O Fundo de Recuperação pode ser a génese dessa nova ferramenta de estabilização macroeconómica?
Penso que deve ser uma coisa diferente. O Fundo de Recuperação foi desenhado em cima do joelho. Não sou especialista em assuntos europeus mas, pelo pouco que percebo, é muito semelhante a um orçamento plurianual da UE. É simplesmente mais dinheiro por cima disso. Espero que se decida avançar para uma estrutura mais permanente de estabilizadores automáticos de política orçamental. Um dos problemas deste fundo de recuperação é que há muitas restrições ao que pode ser feito com o dinheiro. Isso é parcialmente uma das razões pelas quais a taxa de execução do investimento público em Portugal é tão baixa. O Governo podia ser muito mais competente, mas a culpa não é toda nossa.
Isso não responde à crise?
Numa altura de crise temos é de gastar dinheiro rápido, mesmo que 5% dos fundos vão parar às mãos de quem não merece. Agir rapidamente mais do que compensa as falhas do sistema. Isso foi muito enfatizado nos EUA em 2020, quando a crise começou.
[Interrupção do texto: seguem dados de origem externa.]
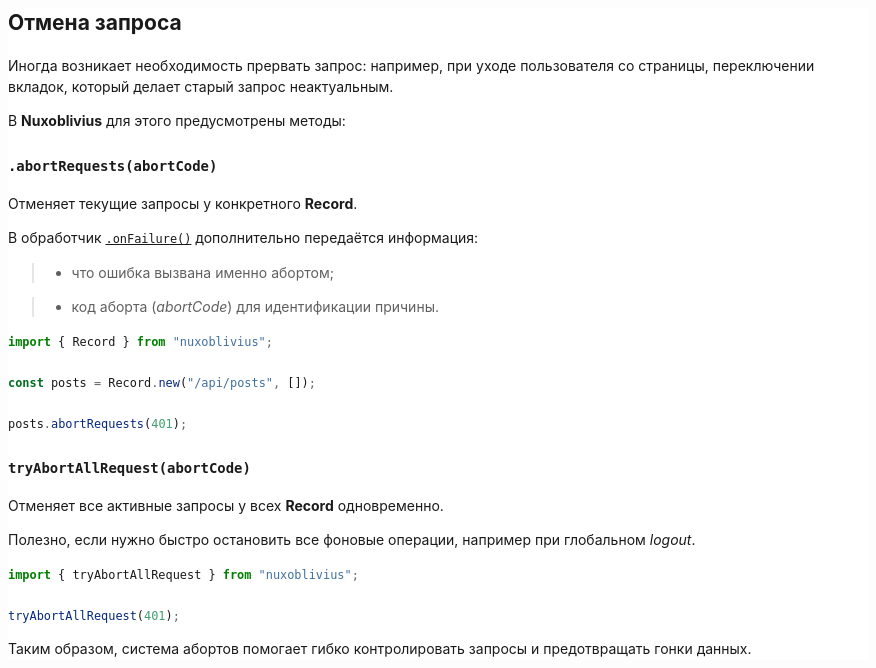 ## Отмена запроса <badge text="^1.7.17" />

Иногда возникает необходимость прервать запрос:
например, при уходе пользователя со страницы, переключении вкладок, который делает старый запрос неактуальным.

В **Nuxoblivius** для этого предусмотрены методы:

### `.abortRequests(abortCode)`

Отменяет текущие запросы у конкретного **Record**.

В обработчик [`.onFailure()`](/release/record/base.html#хук-onfailure) дополнительно передаётся информация:

> - что ошибка вызвана именно абортом;

> - код аборта (_abortCode_) для идентификации причины.

```ts {5}
import { Record } from "nuxoblivius";

const posts = Record.new("/api/posts", []);

posts.abortRequests(401);
```

### `tryAbortAllRequest(abortCode)`

Отменяет все активные запросы у всех **Record** одновременно.

Полезно, если нужно быстро остановить все фоновые операции, например при глобальном _logout_.

```ts {3}
import { tryAbortAllRequest } from "nuxoblivius";

tryAbortAllRequest(401);
```

Таким образом, система абортов помогает гибко контролировать запросы и предотвращать гонки данных.
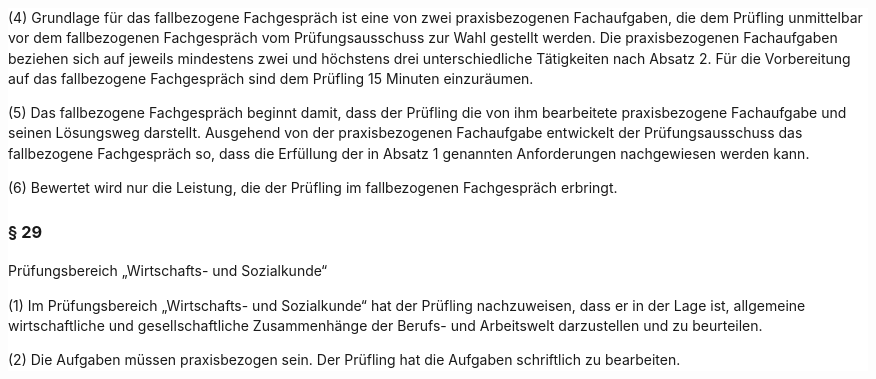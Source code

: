 (4) Grundlage für das fallbezogene Fachgespräch ist eine von zwei
praxisbezogenen Fachaufgaben, die dem Prüfling unmittelbar vor dem
fallbezogenen Fachgespräch vom Prüfungsausschuss zur Wahl gestellt
werden. Die praxisbezogenen Fachaufgaben beziehen sich auf jeweils
mindestens zwei und höchstens drei unterschiedliche Tätigkeiten nach
Absatz 2. Für die Vorbereitung auf das fallbezogene Fachgespräch sind
dem Prüfling 15 Minuten einzuräumen.

</div>

<div class="jurAbsatz">

(5) Das fallbezogene Fachgespräch beginnt damit, dass der Prüfling die
von ihm bearbeitete praxisbezogene Fachaufgabe und seinen Lösungsweg
darstellt. Ausgehend von der praxisbezogenen Fachaufgabe entwickelt der
Prüfungsausschuss das fallbezogene Fachgespräch so, dass die Erfüllung
der in Absatz 1 genannten Anforderungen nachgewiesen werden kann.

</div>

<div class="jurAbsatz">

(6) Bewertet wird nur die Leistung, die der Prüfling im fallbezogenen
Fachgespräch erbringt.

</div>

</div>

</div>

</div>

<span id="BJNR031410022BJNE003000000.html"></span>

### § 29  
Prüfungsbereich „Wirtschafts- und Sozialkunde“

<div>

<div class="jnhtml">

<div>

<div class="jurAbsatz">

(1) Im Prüfungsbereich „Wirtschafts- und Sozialkunde“ hat der Prüfling
nachzuweisen, dass er in der Lage ist, allgemeine wirtschaftliche und
gesellschaftliche Zusammenhänge der Berufs- und Arbeitswelt darzustellen
und zu beurteilen.

</div>

<div class="jurAbsatz">

(2) Die Aufgaben müssen praxisbezogen sein. Der Prüfling hat die
Aufgaben schriftlich zu bearbeiten.

</div>
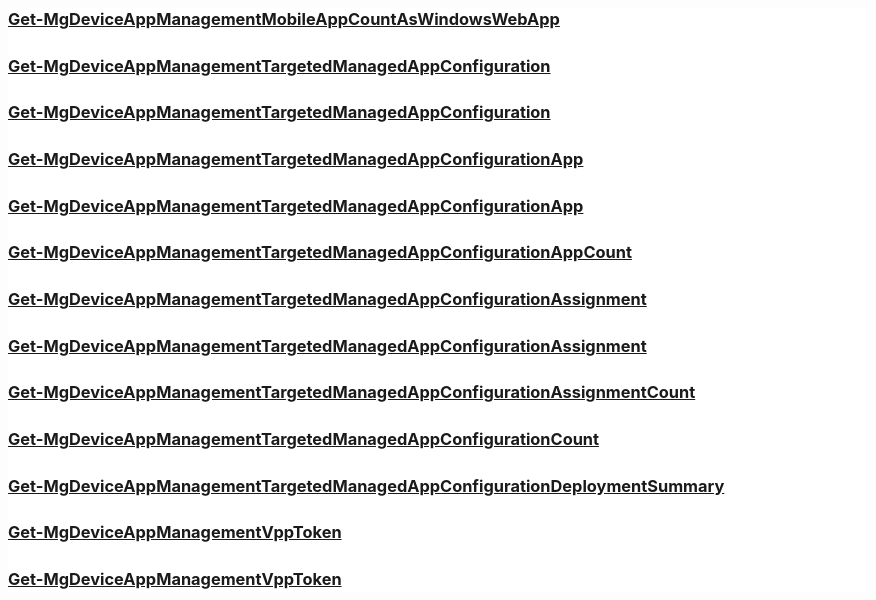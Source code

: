 ### [Get-MgDeviceAppManagementMobileAppCountAsWindowsWebApp](Get-MgDeviceAppManagementMobileAppCountAsWindowsWebApp.md)

### [Get-MgDeviceAppManagementTargetedManagedAppConfiguration](Get-MgDeviceAppManagementTargetedManagedAppConfiguration.md)

### [Get-MgDeviceAppManagementTargetedManagedAppConfiguration](Get-MgDeviceAppManagementTargetedManagedAppConfiguration.md)

### [Get-MgDeviceAppManagementTargetedManagedAppConfigurationApp](Get-MgDeviceAppManagementTargetedManagedAppConfigurationApp.md)

### [Get-MgDeviceAppManagementTargetedManagedAppConfigurationApp](Get-MgDeviceAppManagementTargetedManagedAppConfigurationApp.md)

### [Get-MgDeviceAppManagementTargetedManagedAppConfigurationAppCount](Get-MgDeviceAppManagementTargetedManagedAppConfigurationAppCount.md)

### [Get-MgDeviceAppManagementTargetedManagedAppConfigurationAssignment](Get-MgDeviceAppManagementTargetedManagedAppConfigurationAssignment.md)

### [Get-MgDeviceAppManagementTargetedManagedAppConfigurationAssignment](Get-MgDeviceAppManagementTargetedManagedAppConfigurationAssignment.md)

### [Get-MgDeviceAppManagementTargetedManagedAppConfigurationAssignmentCount](Get-MgDeviceAppManagementTargetedManagedAppConfigurationAssignmentCount.md)

### [Get-MgDeviceAppManagementTargetedManagedAppConfigurationCount](Get-MgDeviceAppManagementTargetedManagedAppConfigurationCount.md)

### [Get-MgDeviceAppManagementTargetedManagedAppConfigurationDeploymentSummary](Get-MgDeviceAppManagementTargetedManagedAppConfigurationDeploymentSummary.md)

### [Get-MgDeviceAppManagementVppToken](Get-MgDeviceAppManagementVppToken.md)

### [Get-MgDeviceAppManagementVppToken](Get-MgDeviceAppManagementVppToken.md)
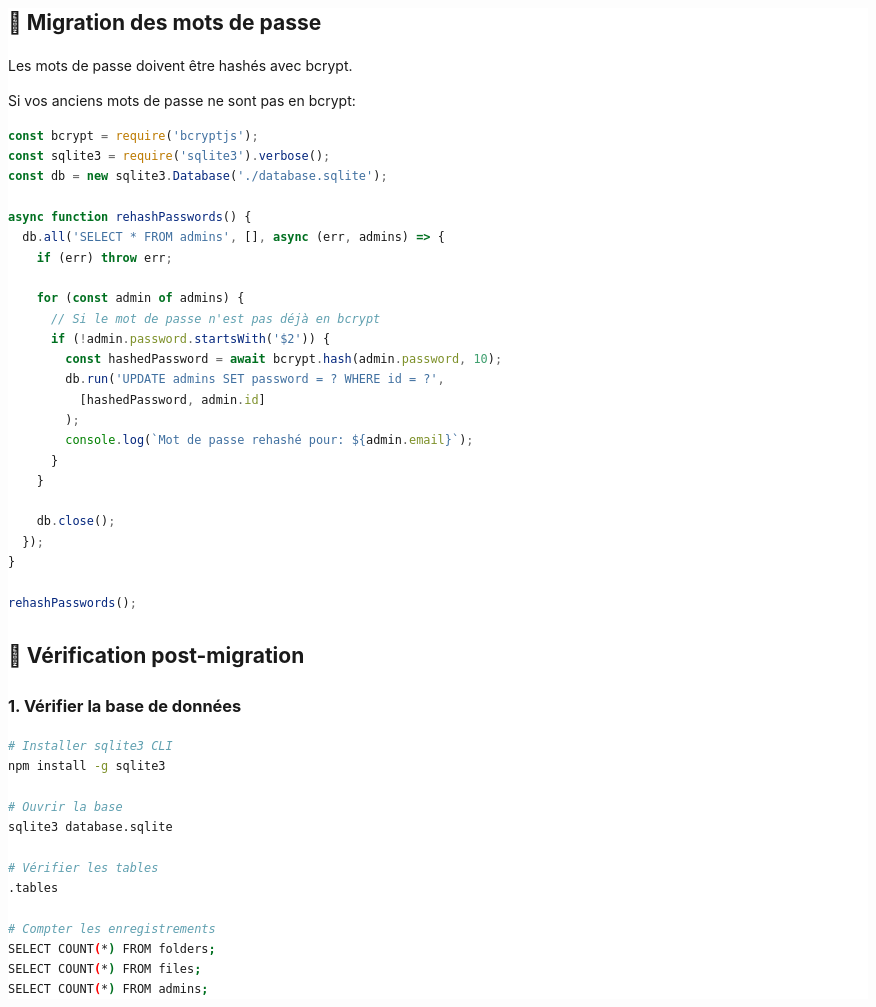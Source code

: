 ## 🔐 Migration des mots de passe

Les mots de passe doivent être hashés avec bcrypt.

Si vos anciens mots de passe ne sont pas en bcrypt:

```javascript
const bcrypt = require('bcryptjs');
const sqlite3 = require('sqlite3').verbose();
const db = new sqlite3.Database('./database.sqlite');

async function rehashPasswords() {
  db.all('SELECT * FROM admins', [], async (err, admins) => {
    if (err) throw err;
    
    for (const admin of admins) {
      // Si le mot de passe n'est pas déjà en bcrypt
      if (!admin.password.startsWith('$2')) {
        const hashedPassword = await bcrypt.hash(admin.password, 10);
        db.run('UPDATE admins SET password = ? WHERE id = ?', 
          [hashedPassword, admin.id]
        );
        console.log(`Mot de passe rehashé pour: ${admin.email}`);
      }
    }
    
    db.close();
  });
}

rehashPasswords();
```

## 🧪 Vérification post-migration

### 1. Vérifier la base de données

```bash
# Installer sqlite3 CLI
npm install -g sqlite3

# Ouvrir la base
sqlite3 database.sqlite

# Vérifier les tables
.tables

# Compter les enregistrements
SELECT COUNT(*) FROM folders;
SELECT COUNT(*) FROM files;
SELECT COUNT(*) FROM admins;
```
A UE encalha neste problema.
No caso do NextGeneration EU, as subvenções podem dificultar que os países mais ricos aceitem dar dinheiro para objetivos só nacionais.
O NextGeneration EU são fundos estruturais com uma cor de batom diferente. São fundos que têm objetivos de mais longo prazo. E aí acho que faz sentido haver condições e restrições aos investimentos. Estava a referir-me a essa hipotética política orçamental de estabilização automática. Em termos políticos vai ser complicado. Muitos dos países mais ricos da UE vão tentar aplicar restrições semelhantes às dos fundos estruturais ou de longo prazo.
No NextGeneration EU o Conselho Europeu tem poder reforçado. Haverá mais escrutínio sobre os mais endividados? Do Norte sobre o Sul?
Sim, conhecendo a história recente das instituições europeias não tenho dúvidas. Tem vantagens e desvantagens. Por vezes demasiado escrutínio é mau porque vêm fundos que não são utilizados. Mas por outro lado tem a vantagem de disciplinar o desenho dos planos de recuperação nessas economias. Uma das principais vantagens da adesão de Portugal à UE foi importar a qualidade das instituições da Europa Central.
Pode haver uma agenda de política económica imposta pela Comissão? Uma espécie de troika suave?
A um certo nível, sim. A UE está a impor as questões da transição digital e da economia verde. Se calhar nós temos outras prioridades a nível de investimento que não vamos conseguir colmatar com estes fundos. Mas a transição climática e digital teriam de ser enfrentadas, mais cedo ou mais tarde.